[The data Boundary: Start]

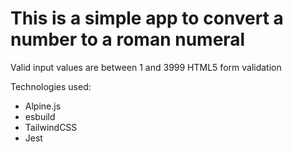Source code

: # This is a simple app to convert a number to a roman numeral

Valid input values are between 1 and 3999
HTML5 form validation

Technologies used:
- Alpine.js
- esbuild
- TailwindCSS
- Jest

[The data Boundary: End]
[The data Boundary: Start]

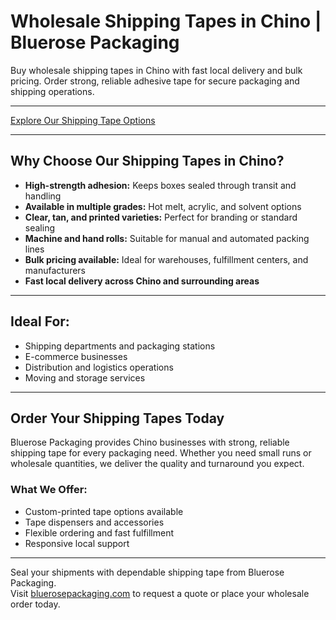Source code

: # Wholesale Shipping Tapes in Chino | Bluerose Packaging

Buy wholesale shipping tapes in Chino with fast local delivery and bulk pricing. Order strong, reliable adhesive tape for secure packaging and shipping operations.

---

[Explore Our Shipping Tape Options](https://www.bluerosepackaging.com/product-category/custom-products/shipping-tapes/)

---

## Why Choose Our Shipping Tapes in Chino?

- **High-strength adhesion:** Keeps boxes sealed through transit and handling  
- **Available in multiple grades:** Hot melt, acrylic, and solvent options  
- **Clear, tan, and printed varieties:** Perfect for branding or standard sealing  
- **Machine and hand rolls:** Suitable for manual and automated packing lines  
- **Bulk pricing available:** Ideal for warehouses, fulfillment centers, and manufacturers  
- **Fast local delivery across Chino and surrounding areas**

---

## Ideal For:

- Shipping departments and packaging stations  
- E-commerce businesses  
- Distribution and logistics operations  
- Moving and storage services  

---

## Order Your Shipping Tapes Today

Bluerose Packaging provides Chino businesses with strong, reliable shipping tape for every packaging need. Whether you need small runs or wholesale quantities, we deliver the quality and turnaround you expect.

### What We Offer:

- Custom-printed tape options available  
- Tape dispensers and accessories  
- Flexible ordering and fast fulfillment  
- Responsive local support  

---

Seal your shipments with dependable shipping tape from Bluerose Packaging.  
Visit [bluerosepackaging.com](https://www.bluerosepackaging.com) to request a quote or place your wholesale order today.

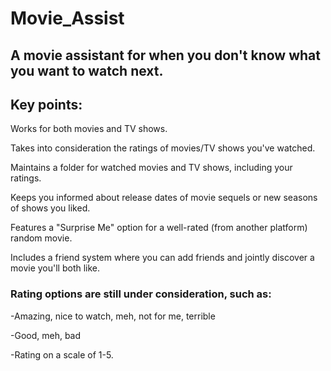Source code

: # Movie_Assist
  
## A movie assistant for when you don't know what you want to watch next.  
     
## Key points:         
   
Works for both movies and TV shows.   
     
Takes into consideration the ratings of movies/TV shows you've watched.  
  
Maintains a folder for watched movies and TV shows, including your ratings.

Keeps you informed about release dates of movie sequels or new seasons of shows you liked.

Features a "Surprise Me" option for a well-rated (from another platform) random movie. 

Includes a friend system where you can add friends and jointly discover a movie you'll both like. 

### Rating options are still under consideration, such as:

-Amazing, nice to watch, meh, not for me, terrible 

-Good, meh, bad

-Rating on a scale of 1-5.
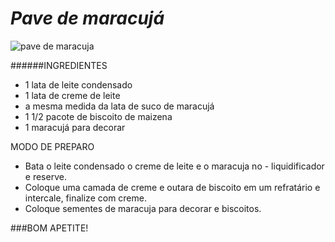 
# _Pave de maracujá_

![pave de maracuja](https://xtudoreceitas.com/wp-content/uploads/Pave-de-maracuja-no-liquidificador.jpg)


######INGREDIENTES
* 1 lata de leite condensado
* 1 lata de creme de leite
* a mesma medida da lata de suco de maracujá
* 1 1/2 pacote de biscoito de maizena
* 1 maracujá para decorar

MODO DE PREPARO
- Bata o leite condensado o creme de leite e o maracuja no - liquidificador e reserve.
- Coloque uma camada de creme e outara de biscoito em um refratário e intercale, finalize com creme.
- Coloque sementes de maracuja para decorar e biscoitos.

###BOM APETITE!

[The data Boundary: End]

#### Requirement
Return exactly the lines above, from the one with "-Good, meh, bad" up to and including the one with "- Coloque uma", and include no pictures.

#### Result
-Good, meh, bad

-Rating on a scale of 1-5.
# _Pave de maracujá_

![pave de maracuja](https://xtudoreceitas.com/wp-content/uploads/Pave-de-maracuja-no-liquidificador.jpg)


######INGREDIENTES
* 1 lata de leite condensado
* 1 lata de creme de leite
* a mesma medida da lata de suco de maracujá
* 1 1/2 pacote de biscoito de maizena
* 1 maracujá para decorar

MODO DE PREPARO
- Bata o leite condensado o creme de leite e o maracuja no - liquidificador e reserve.
- Coloque uma camada de creme e outara de biscoito em um refratário e intercale, finalize com creme.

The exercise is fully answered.